__WHAT TO WORK ON__
Only the pictures are to be left out; return the rest of the data exactly as it stands.

[Records from a data source]
════════════════

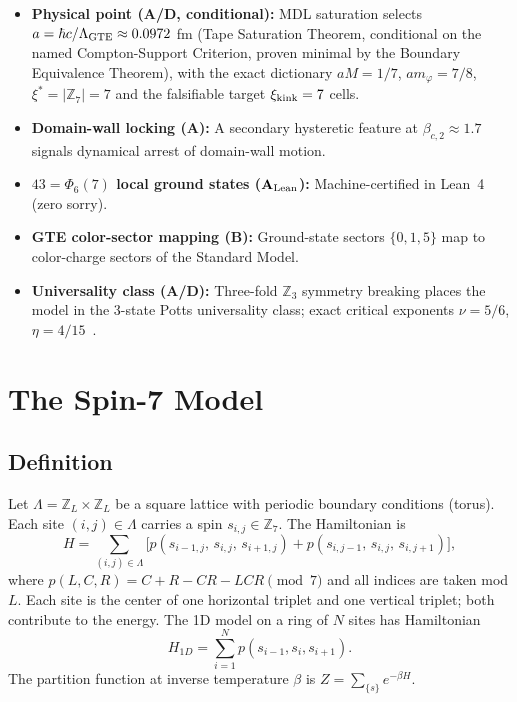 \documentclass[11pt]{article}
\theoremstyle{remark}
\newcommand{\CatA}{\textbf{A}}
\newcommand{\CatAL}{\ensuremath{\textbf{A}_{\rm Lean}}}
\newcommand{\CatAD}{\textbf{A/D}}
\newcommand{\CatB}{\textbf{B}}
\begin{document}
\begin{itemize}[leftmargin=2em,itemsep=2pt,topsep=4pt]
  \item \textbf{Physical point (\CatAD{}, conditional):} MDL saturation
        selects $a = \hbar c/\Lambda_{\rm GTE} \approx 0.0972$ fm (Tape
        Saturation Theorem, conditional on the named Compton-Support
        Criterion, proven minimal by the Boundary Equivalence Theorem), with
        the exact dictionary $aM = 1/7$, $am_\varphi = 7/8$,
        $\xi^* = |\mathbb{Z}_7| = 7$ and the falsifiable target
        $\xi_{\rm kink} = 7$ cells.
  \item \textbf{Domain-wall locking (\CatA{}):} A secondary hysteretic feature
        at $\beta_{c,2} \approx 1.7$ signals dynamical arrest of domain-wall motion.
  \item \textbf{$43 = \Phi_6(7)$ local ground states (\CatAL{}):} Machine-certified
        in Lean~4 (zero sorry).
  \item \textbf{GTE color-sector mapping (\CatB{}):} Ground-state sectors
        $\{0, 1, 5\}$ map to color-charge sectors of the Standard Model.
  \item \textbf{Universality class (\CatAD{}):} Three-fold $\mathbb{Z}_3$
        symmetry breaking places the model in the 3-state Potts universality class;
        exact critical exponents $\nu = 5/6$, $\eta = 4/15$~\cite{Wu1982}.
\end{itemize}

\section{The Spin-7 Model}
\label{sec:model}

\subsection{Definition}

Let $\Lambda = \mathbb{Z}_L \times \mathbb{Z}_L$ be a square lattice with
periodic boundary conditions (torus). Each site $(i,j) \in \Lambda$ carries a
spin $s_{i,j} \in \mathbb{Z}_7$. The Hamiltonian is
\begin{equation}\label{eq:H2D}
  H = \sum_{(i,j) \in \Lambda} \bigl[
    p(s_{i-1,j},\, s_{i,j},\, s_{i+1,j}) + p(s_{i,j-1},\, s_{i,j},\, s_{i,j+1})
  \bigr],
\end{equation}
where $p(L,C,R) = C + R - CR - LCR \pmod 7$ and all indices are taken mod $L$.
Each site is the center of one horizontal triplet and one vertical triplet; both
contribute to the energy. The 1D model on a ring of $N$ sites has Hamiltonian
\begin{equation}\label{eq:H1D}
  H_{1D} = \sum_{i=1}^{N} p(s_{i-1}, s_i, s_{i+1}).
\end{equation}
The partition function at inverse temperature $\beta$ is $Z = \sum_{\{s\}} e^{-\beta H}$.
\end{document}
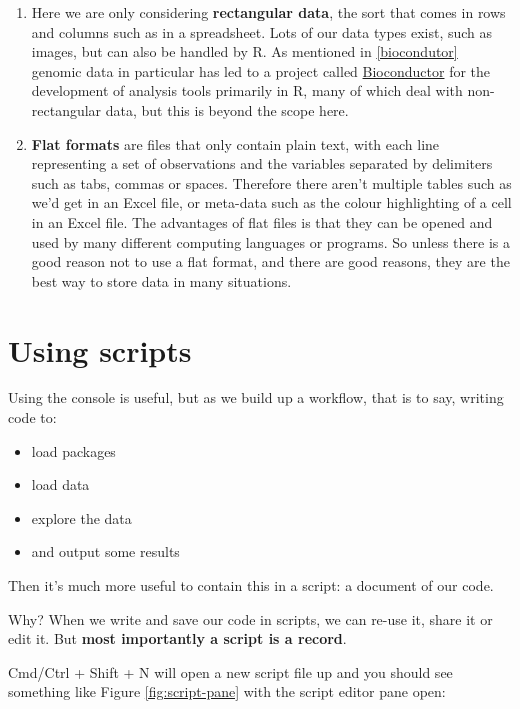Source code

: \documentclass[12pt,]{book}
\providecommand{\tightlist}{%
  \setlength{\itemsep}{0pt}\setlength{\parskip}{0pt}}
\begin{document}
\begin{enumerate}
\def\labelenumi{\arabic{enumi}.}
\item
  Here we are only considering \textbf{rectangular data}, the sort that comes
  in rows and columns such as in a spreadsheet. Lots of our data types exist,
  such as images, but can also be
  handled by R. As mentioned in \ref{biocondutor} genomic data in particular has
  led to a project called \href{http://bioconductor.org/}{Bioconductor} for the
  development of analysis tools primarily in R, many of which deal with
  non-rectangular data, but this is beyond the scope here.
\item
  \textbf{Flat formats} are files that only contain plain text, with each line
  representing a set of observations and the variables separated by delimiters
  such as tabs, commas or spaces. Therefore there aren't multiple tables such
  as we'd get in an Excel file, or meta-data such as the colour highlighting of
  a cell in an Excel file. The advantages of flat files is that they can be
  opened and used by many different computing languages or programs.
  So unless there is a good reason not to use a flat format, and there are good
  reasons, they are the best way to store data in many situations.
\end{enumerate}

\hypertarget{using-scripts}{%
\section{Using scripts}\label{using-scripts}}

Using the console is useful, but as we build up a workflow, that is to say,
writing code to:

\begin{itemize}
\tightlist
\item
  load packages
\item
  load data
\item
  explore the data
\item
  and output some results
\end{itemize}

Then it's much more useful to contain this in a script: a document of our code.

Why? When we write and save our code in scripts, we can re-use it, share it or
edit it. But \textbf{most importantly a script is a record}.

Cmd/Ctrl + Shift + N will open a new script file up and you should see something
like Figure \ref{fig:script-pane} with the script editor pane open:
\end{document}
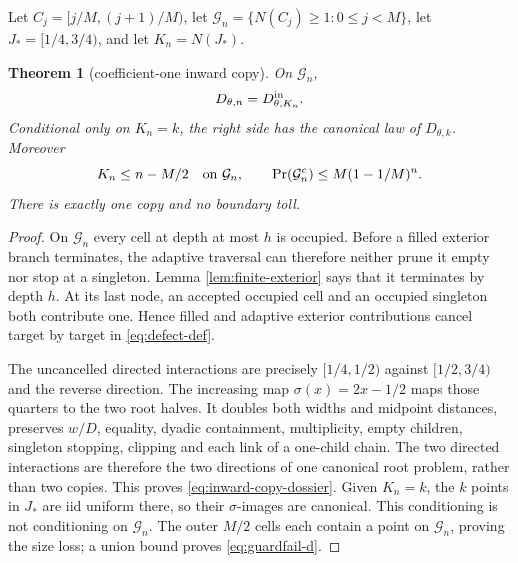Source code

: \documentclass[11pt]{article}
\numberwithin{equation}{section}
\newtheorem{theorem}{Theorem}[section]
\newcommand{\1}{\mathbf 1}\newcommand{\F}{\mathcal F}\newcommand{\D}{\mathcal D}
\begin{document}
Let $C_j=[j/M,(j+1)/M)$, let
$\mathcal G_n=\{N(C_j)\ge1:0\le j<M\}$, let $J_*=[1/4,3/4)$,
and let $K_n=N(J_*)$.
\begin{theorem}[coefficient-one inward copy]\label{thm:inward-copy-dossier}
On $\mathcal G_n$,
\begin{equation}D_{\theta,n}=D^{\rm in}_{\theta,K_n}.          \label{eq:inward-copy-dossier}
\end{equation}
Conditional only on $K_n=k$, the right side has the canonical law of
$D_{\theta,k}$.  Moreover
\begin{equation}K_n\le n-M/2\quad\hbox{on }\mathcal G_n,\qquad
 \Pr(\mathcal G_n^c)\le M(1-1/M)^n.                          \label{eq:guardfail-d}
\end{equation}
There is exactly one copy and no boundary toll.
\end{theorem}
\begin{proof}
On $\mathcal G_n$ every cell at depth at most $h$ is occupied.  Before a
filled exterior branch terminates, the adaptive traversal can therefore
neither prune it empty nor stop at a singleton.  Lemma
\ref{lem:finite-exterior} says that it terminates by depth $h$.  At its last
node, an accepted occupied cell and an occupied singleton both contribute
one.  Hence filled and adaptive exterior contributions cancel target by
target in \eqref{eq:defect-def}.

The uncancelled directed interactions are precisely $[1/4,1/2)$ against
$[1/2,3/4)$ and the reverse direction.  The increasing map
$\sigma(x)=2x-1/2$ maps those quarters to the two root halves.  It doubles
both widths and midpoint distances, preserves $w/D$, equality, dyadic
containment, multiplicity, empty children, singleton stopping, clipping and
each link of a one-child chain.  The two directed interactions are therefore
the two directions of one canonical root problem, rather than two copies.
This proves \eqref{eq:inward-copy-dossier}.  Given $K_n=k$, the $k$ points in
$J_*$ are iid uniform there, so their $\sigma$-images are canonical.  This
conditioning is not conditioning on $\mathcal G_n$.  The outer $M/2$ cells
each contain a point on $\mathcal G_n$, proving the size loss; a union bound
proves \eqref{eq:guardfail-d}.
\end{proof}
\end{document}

════════════════

__RESULT OF THIS EXERCISE__
 \documentclass[11pt]{article}
\theoremstyle{remark}
\newcommand{\CatA}{\textbf{A}}
\newcommand{\CatAL}{\ensuremath{\textbf{A}_{\rm Lean}}}
\newcommand{\CatAD}{\textbf{A/D}}
\newcommand{\CatB}{\textbf{B}}
\begin{document}
\begin{itemize}[leftmargin=2em,itemsep=2pt,topsep=4pt]
  \item \textbf{Physical point (\CatAD{}, conditional):} MDL saturation
        selects $a = \hbar c/\Lambda_{\rm GTE} \approx 0.0972$ fm (Tape
        Saturation Theorem, conditional on the named Compton-Support
        Criterion, proven minimal by the Boundary Equivalence Theorem), with
        the exact dictionary $aM = 1/7$, $am_\varphi = 7/8$,
        $\xi^* = |\mathbb{Z}_7| = 7$ and the falsifiable target
        $\xi_{\rm kink} = 7$ cells.
  \item \textbf{Domain-wall locking (\CatA{}):} A secondary hysteretic feature
        at $\beta_{c,2} \approx 1.7$ signals dynamical arrest of domain-wall motion.
  \item \textbf{$43 = \Phi_6(7)$ local ground states (\CatAL{}):} Machine-certified
        in Lean~4 (zero sorry).
  \item \textbf{GTE color-sector mapping (\CatB{}):} Ground-state sectors
        $\{0, 1, 5\}$ map to color-charge sectors of the Standard Model.
  \item \textbf{Universality class (\CatAD{}):} Three-fold $\mathbb{Z}_3$
        symmetry breaking places the model in the 3-state Potts universality class;
        exact critical exponents $\nu = 5/6$, $\eta = 4/15$~\cite{Wu1982}.
\end{itemize}

\section{The Spin-7 Model}
\label{sec:model}

\subsection{Definition}

Let $\Lambda = \mathbb{Z}_L \times \mathbb{Z}_L$ be a square lattice with
periodic boundary conditions (torus). Each site $(i,j) \in \Lambda$ carries a
spin $s_{i,j} \in \mathbb{Z}_7$. The Hamiltonian is
\begin{equation}\label{eq:H2D}
  H = \sum_{(i,j) \in \Lambda} \bigl[
    p(s_{i-1,j},\, s_{i,j},\, s_{i+1,j}) + p(s_{i,j-1},\, s_{i,j},\, s_{i,j+1})
  \bigr],
\end{equation}
where $p(L,C,R) = C + R - CR - LCR \pmod 7$ and all indices are taken mod $L$.
Each site is the center of one horizontal triplet and one vertical triplet; both
contribute to the energy. The 1D model on a ring of $N$ sites has Hamiltonian
\begin{equation}\label{eq:H1D}
  H_{1D} = \sum_{i=1}^{N} p(s_{i-1}, s_i, s_{i+1}).
\end{equation}
The partition function at inverse temperature $\beta$ is $Z = \sum_{\{s\}} e^{-\beta H}$.
\end{document}
Source code

: \documentclass[12pt,]{book}
\providecommand{\tightlist}{%
  \setlength{\itemsep}{0pt}\setlength{\parskip}{0pt}}
\begin{document}
\begin{enumerate}
\def\labelenumi{\arabic{enumi}.}
\item
  Here we are only considering \textbf{rectangular data}, the sort that comes
  in rows and columns such as in a spreadsheet. Lots of our data types exist,
  such as images, but can also be
  handled by R. As mentioned in \ref{biocondutor} genomic data in particular has
  led to a project called \href{http://bioconductor.org/}{Bioconductor} for the
  development of analysis tools primarily in R, many of which deal with
  non-rectangular data, but this is beyond the scope here.
\item
  \textbf{Flat formats} are files that only contain plain text, with each line
  representing a set of observations and the variables separated by delimiters
  such as tabs, commas or spaces. Therefore there aren't multiple tables such
  as we'd get in an Excel file, or meta-data such as the colour highlighting of
  a cell in an Excel file. The advantages of flat files is that they can be
  opened and used by many different computing languages or programs.
  So unless there is a good reason not to use a flat format, and there are good
  reasons, they are the best way to store data in many situations.
\end{enumerate}

\hypertarget{using-scripts}{%
\section{Using scripts}\label{using-scripts}}

Using the console is useful, but as we build up a workflow, that is to say,
writing code to:

\begin{itemize}
\tightlist
\item
  load packages
\item
  load data
\item
  explore the data
\item
  and output some results
\end{itemize}

Then it's much more useful to contain this in a script: a document of our code.

Why? When we write and save our code in scripts, we can re-use it, share it or
edit it. But \textbf{most importantly a script is a record}.

Cmd/Ctrl + Shift + N will open a new script file up and you should see something
like Figure \ref{fig:script-pane} with the script editor pane open:
\end{document}
Source code

: \documentclass[11pt]{article}
\numberwithin{equation}{section}
\newtheorem{theorem}{Theorem}[section]
\newcommand{\1}{\mathbf 1}\newcommand{\F}{\mathcal F}\newcommand{\D}{\mathcal D}
\begin{document}
Let $C_j=[j/M,(j+1)/M)$, let
$\mathcal G_n=\{N(C_j)\ge1:0\le j<M\}$, let $J_*=[1/4,3/4)$,
and let $K_n=N(J_*)$.
\begin{theorem}[coefficient-one inward copy]\label{thm:inward-copy-dossier}
On $\mathcal G_n$,
\begin{equation}D_{\theta,n}=D^{\rm in}_{\theta,K_n}.          \label{eq:inward-copy-dossier}
\end{equation}
Conditional only on $K_n=k$, the right side has the canonical law of
$D_{\theta,k}$.  Moreover
\begin{equation}K_n\le n-M/2\quad\hbox{on }\mathcal G_n,\qquad
 \Pr(\mathcal G_n^c)\le M(1-1/M)^n.                          \label{eq:guardfail-d}
\end{equation}
There is exactly one copy and no boundary toll.
\end{theorem}
\begin{proof}
On $\mathcal G_n$ every cell at depth at most $h$ is occupied.  Before a
filled exterior branch terminates, the adaptive traversal can therefore
neither prune it empty nor stop at a singleton.  Lemma
\ref{lem:finite-exterior} says that it terminates by depth $h$.  At its last
node, an accepted occupied cell and an occupied singleton both contribute
one.  Hence filled and adaptive exterior contributions cancel target by
target in \eqref{eq:defect-def}.

The uncancelled directed interactions are precisely $[1/4,1/2)$ against
$[1/2,3/4)$ and the reverse direction.  The increasing map
$\sigma(x)=2x-1/2$ maps those quarters to the two root halves.  It doubles
both widths and midpoint distances, preserves $w/D$, equality, dyadic
containment, multiplicity, empty children, singleton stopping, clipping and
each link of a one-child chain.  The two directed interactions are therefore
the two directions of one canonical root problem, rather than two copies.
This proves \eqref{eq:inward-copy-dossier}.  Given $K_n=k$, the $k$ points in
$J_*$ are iid uniform there, so their $\sigma$-images are canonical.  This
conditioning is not conditioning on $\mathcal G_n$.  The outer $M/2$ cells
each contain a point on $\mathcal G_n$, proving the size loss; a union bound
proves \eqref{eq:guardfail-d}.
\end{proof}
\end{document}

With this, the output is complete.